What the exercise asks = Among the entries below, find every line that has "emph" and pull it out.

Stored data:
________________________

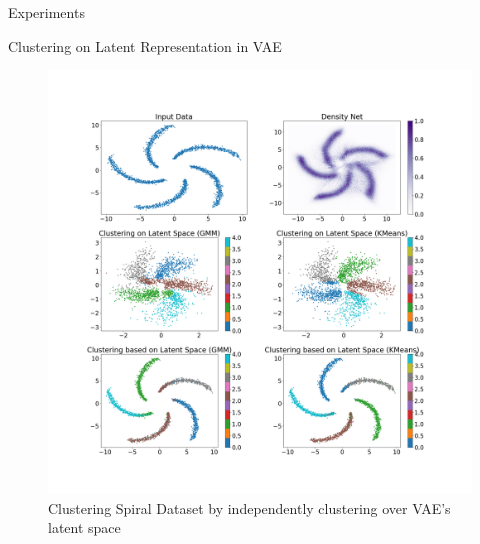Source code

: \documentclass{article}
\begin{document}
\begin{psection}{Experiments}
\begin{psubsection}{Clustering on Latent Representation in VAE}
		\begin{figure}[H]
			\captionsetup{justification=centering,margin=0.8cm}
			\centering
			\includegraphics[trim={0 6cm 0 6cm},clip,scale=0.25]{includes/vae-clustering.png}
			\caption*{Clustering Spiral Dataset by independently clustering over VAE's latent space}
		\end{figure}

	\end{psubsection}

\clearpage




\end{psection}
\end{document}
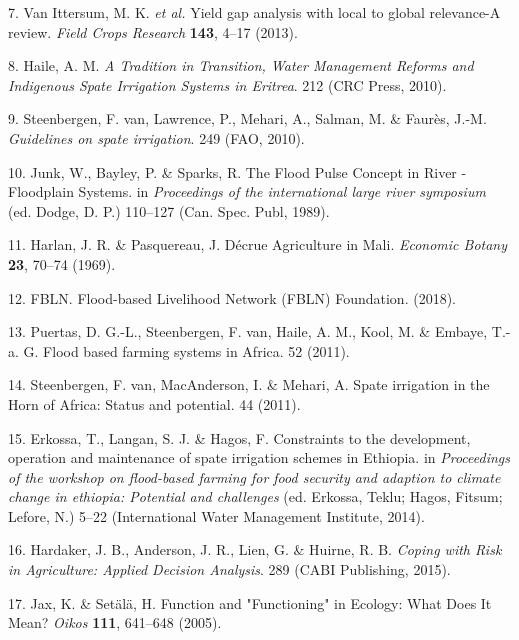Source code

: \documentclass[12pt,oneside]{article}
\begin{document}
\leavevmode\hypertarget{ref-VanIttersum_et_al_2013}{}%
7. Van Ittersum, M. K. \emph{et al.} Yield gap analysis with local to global relevance-A review. \emph{Field Crops Research} \textbf{143}, 4--17 (2013).

\leavevmode\hypertarget{ref-Haile_2010}{}%
8. Haile, A. M. \emph{A Tradition in Transition, Water Management Reforms and Indigenous Spate Irrigation Systems in Eritrea}. 212 (CRC Press, 2010).

\leavevmode\hypertarget{ref-VanSteenbergen_et_al_2010}{}%
9. Steenbergen, F. van, Lawrence, P., Mehari, A., Salman, M. \& Faurès, J.-M. \emph{Guidelines on spate irrigation}. 249 (FAO, 2010).

\leavevmode\hypertarget{ref-Junk_et_al_1989}{}%
10. Junk, W., Bayley, P. \& Sparks, R. The Flood Pulse Concept in River - Floodplain Systems. in \emph{Proceedings of the international large river symposium} (ed. Dodge, D. P.) 110--127 (Can. Spec. Publ, 1989).

\leavevmode\hypertarget{ref-Harlan_Pasquereau_1969}{}%
11. Harlan, J. R. \& Pasquereau, J. Décrue Agriculture in Mali. \emph{Economic Botany} \textbf{23}, 70--74 (1969).

\leavevmode\hypertarget{ref-FBLN_2018}{}%
12. FBLN. Flood-based Livelihood Network (FBLN) Foundation. (2018).

\leavevmode\hypertarget{ref-Puertas_et_al_2011}{}%
13. Puertas, D. G.-L., Steenbergen, F. van, Haile, A. M., Kool, M. \& Embaye, T.-a. G. Flood based farming systems in Africa. 52 (2011).

\leavevmode\hypertarget{ref-VanSteenbergen_et_al_2011}{}%
14. Steenbergen, F. van, MacAnderson, I. \& Mehari, A. Spate irrigation in the Horn of Africa: Status and potential. 44 (2011).

\leavevmode\hypertarget{ref-Erkossa_et_al_2014}{}%
15. Erkossa, T., Langan, S. J. \& Hagos, F. Constraints to the development, operation and maintenance of spate irrigation schemes in Ethiopia. in \emph{Proceedings of the workshop on flood-based farming for food security and adaption to climate change in ethiopia: Potential and challenges} (ed. Erkossa, Teklu; Hagos, Fitsum; Lefore, N.) 5--22 (International Water Management Institute, 2014).

\leavevmode\hypertarget{ref-Hardaker_et_al_2015}{}%
16. Hardaker, J. B., Anderson, J. R., Lien, G. \& Huirne, R. B. \emph{Coping with Risk in Agriculture: Applied Decision Analysis}. 289 (CABI Publishing, 2015).

\leavevmode\hypertarget{ref-Jax_and_Setala_2005}{}%
17. Jax, K. \& Setälä, H. Function and "Functioning" in Ecology: What Does It Mean? \emph{Oikos} \textbf{111}, 641--648 (2005).
\end{document}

________________________

Solution to this problem =
7. Van Ittersum, M. K. \emph{et al.} Yield gap analysis with local to global relevance-A review. \emph{Field Crops Research} \textbf{143}, 4--17 (2013).
8. Haile, A. M. \emph{A Tradition in Transition, Water Management Reforms and Indigenous Spate Irrigation Systems in Eritrea}. 212 (CRC Press, 2010).
9. Steenbergen, F. van, Lawrence, P., Mehari, A., Salman, M. \& Faurès, J.-M. \emph{Guidelines on spate irrigation}. 249 (FAO, 2010).
10. Junk, W., Bayley, P. \& Sparks, R. The Flood Pulse Concept in River - Floodplain Systems. in \emph{Proceedings of the international large river symposium} (ed. Dodge, D. P.) 110--127 (Can. Spec. Publ, 1989).
11. Harlan, J. R. \& Pasquereau, J. Décrue Agriculture in Mali. \emph{Economic Botany} \textbf{23}, 70--74 (1969).
15. Erkossa, T., Langan, S. J. \& Hagos, F. Constraints to the development, operation and maintenance of spate irrigation schemes in Ethiopia. in \emph{Proceedings of the workshop on flood-based farming for food security and adaption to climate change in ethiopia: Potential and challenges} (ed. Erkossa, Teklu; Hagos, Fitsum; Lefore, N.) 5--22 (International Water Management Institute, 2014).
16. Hardaker, J. B., Anderson, J. R., Lien, G. \& Huirne, R. B. \emph{Coping with Risk in Agriculture: Applied Decision Analysis}. 289 (CABI Publishing, 2015).
17. Jax, K. \& Setälä, H. Function and "Functioning" in Ecology: What Does It Mean? \emph{Oikos} \textbf{111}, 641--648 (2005).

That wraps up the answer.